A dozen local banks have agreed to defer mortgage payments for Boston homeowners hit by the coronavirus crisis.
Mayor Martin J. Walsh on Thursday announced an agreement with 12 of the city’s largest housing lenders to offer mortgage deferment for up to three months for people who’ve been financially impacted by the health crisis that has sickened thousands and shut down big swaths of the region’s economy.
“No person should have to worry about losing their home right now," Walsh said. “During these times of global uncertainty, homeowners and renters in Boston can be certain that we are doing everything we can to help ease the burden brought on by this pandemic and give them much-needed flexibility.”
The deal with banks came about after several weeks of negotiations. They agreed not to charge late fees or report non-payments to credit rating agencies, and to spread out missed payments over future installments of a loan rather than require borrowers to catch up in one lump sum. The program applies to owner-occupants, but the city is hoping to craft something similar to assist small landlords, said a spokesman for the Department of Neighborhood Development.
In some cases, banks are already offering this sort of help to struggling homeowners, so joining Boston’s effort made sense to them.
“It’s pretty consistent with a lot of what we’re already doing,” said Carla Molina, a spokeswoman for Bank of America. “This helps everyone.”
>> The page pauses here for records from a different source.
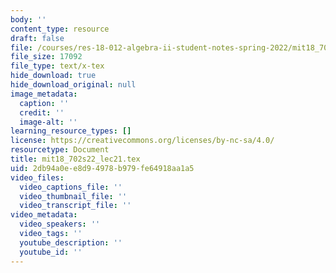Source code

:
 ```yaml
---
body: ''
content_type: resource
draft: false
file: /courses/res-18-012-algebra-ii-student-notes-spring-2022/mit18_702s22_lec21.tex
file_size: 17092
file_type: text/x-tex
hide_download: true
hide_download_original: null
image_metadata:
  caption: ''
  credit: ''
  image-alt: ''
learning_resource_types: []
license: https://creativecommons.org/licenses/by-nc-sa/4.0/
resourcetype: Document
title: mit18_702s22_lec21.tex
uid: 2db94a0e-e8d9-4978-b979-fe64918aa1a5
video_files:
  video_captions_file: ''
  video_thumbnail_file: ''
  video_transcript_file: ''
video_metadata:
  video_speakers: ''
  video_tags: ''
  youtube_description: ''
  youtube_id: ''
---
```

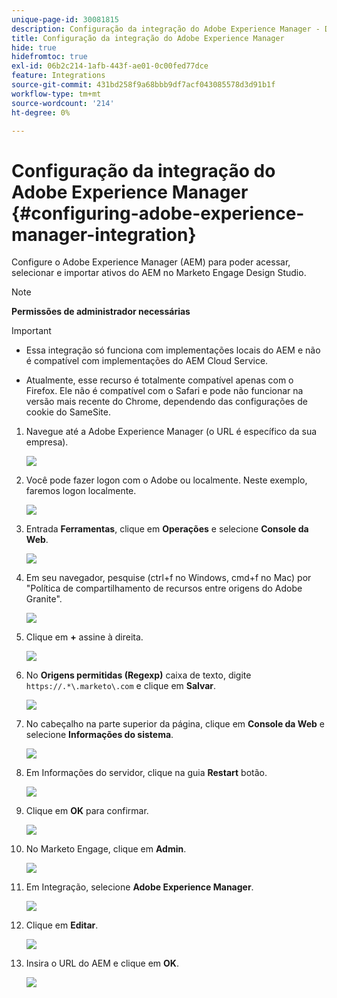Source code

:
 ```yaml
---
unique-page-id: 30081815
description: Configuração da integração do Adobe Experience Manager - Documentação do Marketo - Documentação do produto
title: Configuração da integração do Adobe Experience Manager
hide: true
hidefromtoc: true
exl-id: 06b2c214-1afb-443f-ae01-0c00fed77dce
feature: Integrations
source-git-commit: 431bd258f9a68bbb9df7acf043085578d3d91b1f
workflow-type: tm+mt
source-wordcount: '214'
ht-degree: 0%

---
```


# Configuração da integração do Adobe Experience Manager {#configuring-adobe-experience-manager-integration}

Configure o Adobe Experience Manager (AEM) para poder acessar, selecionar e importar ativos do AEM no Marketo Engage Design Studio.

>[!NOTE]
>
>**Permissões de administrador necessárias**

>[!IMPORTANT]
>
>* Essa integração só funciona com implementações locais do AEM e não é compatível com implementações do AEM Cloud Service.
>
>* Atualmente, esse recurso é totalmente compatível apenas com o Firefox. Ele não é compatível com o Safari e pode não funcionar na versão mais recente do Chrome, dependendo das configurações de cookie do SameSite.

1. Navegue até a Adobe Experience Manager (o URL é específico da sua empresa).

   ![](assets/one.png)

1. Você pode fazer logon com o Adobe ou localmente. Neste exemplo, faremos logon localmente.

   ![](assets/two.png)

1. Entrada **Ferramentas**, clique em **Operações** e selecione **Console da Web**.

   ![](assets/2a.png)

1. Em seu navegador, pesquise (ctrl+f no Windows, cmd+f no Mac) por &quot;Política de compartilhamento de recursos entre origens do Adobe Granite&quot;.

   ![](assets/three.png)

1. Clique em **+** assine à direita.

   ![](assets/four.png)

1. No **Origens permitidas (Regexp)** caixa de texto, digite `https://.*\.marketo\.com` e clique em **Salvar**.

   ![](assets/five-psd.png)

1. No cabeçalho na parte superior da página, clique em **Console da Web** e selecione **Informações do sistema**.

   ![](assets/six.png)

1. Em Informações do servidor, clique na guia **Restart** botão.

   ![](assets/seven.png)

1. Clique em **OK** para confirmar.

   ![](assets/eight.png)

1. No Marketo Engage, clique em **Admin**.

   ![](assets/nine.png)

1. Em Integração, selecione **Adobe Experience Manager**.

   ![](assets/ten.png)

1. Clique em **Editar**.

   ![](assets/eleven.png)

1. Insira o URL do AEM e clique em **OK**.

   ![](assets/twelve.png)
Bank of America is the largest bank in the program, which includes 11 others: Boston Private, Cambridge Trust Company, Century Bank, Citizens Bank, City of Boston Credit Union, Dedham Savings Bank, Eastern Bank, Mortgage Network, Inc., Prime Lending, Salem Five Bank, and Santander Bank.
“Boston Private is pleased to expand our partnership with Mayor Walsh and the Department of Neighborhood Development to help our home mortgage borrowers who have been dramatically affected by COVID-19,” said Anthony DeChellis, CEO of Boston Private. “These are extraordinary times and we are proud to work together with the city on this coordinated response to ensure homeowners are able to stay in their homes.”
Some banks often sell mortgages after writing them, or buy mortgages other banks have written. The city recommends homeowners call their mortgage servicers for more information.
The deal is the latest in a raft of moves city and state officials are rolling out to try and keep residents from losing their homes amid the wide, fast-moving, economic crisis brought on by the coronavirus outbreak. The Walsh Administration has set up a $3 million rental relief fund — applications were due Friday — and extended the due date on property taxes by a month. The Baker Administration has boosted emergency housing funding and ordered a halt to eviction proceedings in state-financed affordable housing. Housing courts are closed through early May, putting a halt on most evictions, and House and Senate lawmakers are poised to vote next week on a bill that would stop eviction proceedings entirely for 120 days.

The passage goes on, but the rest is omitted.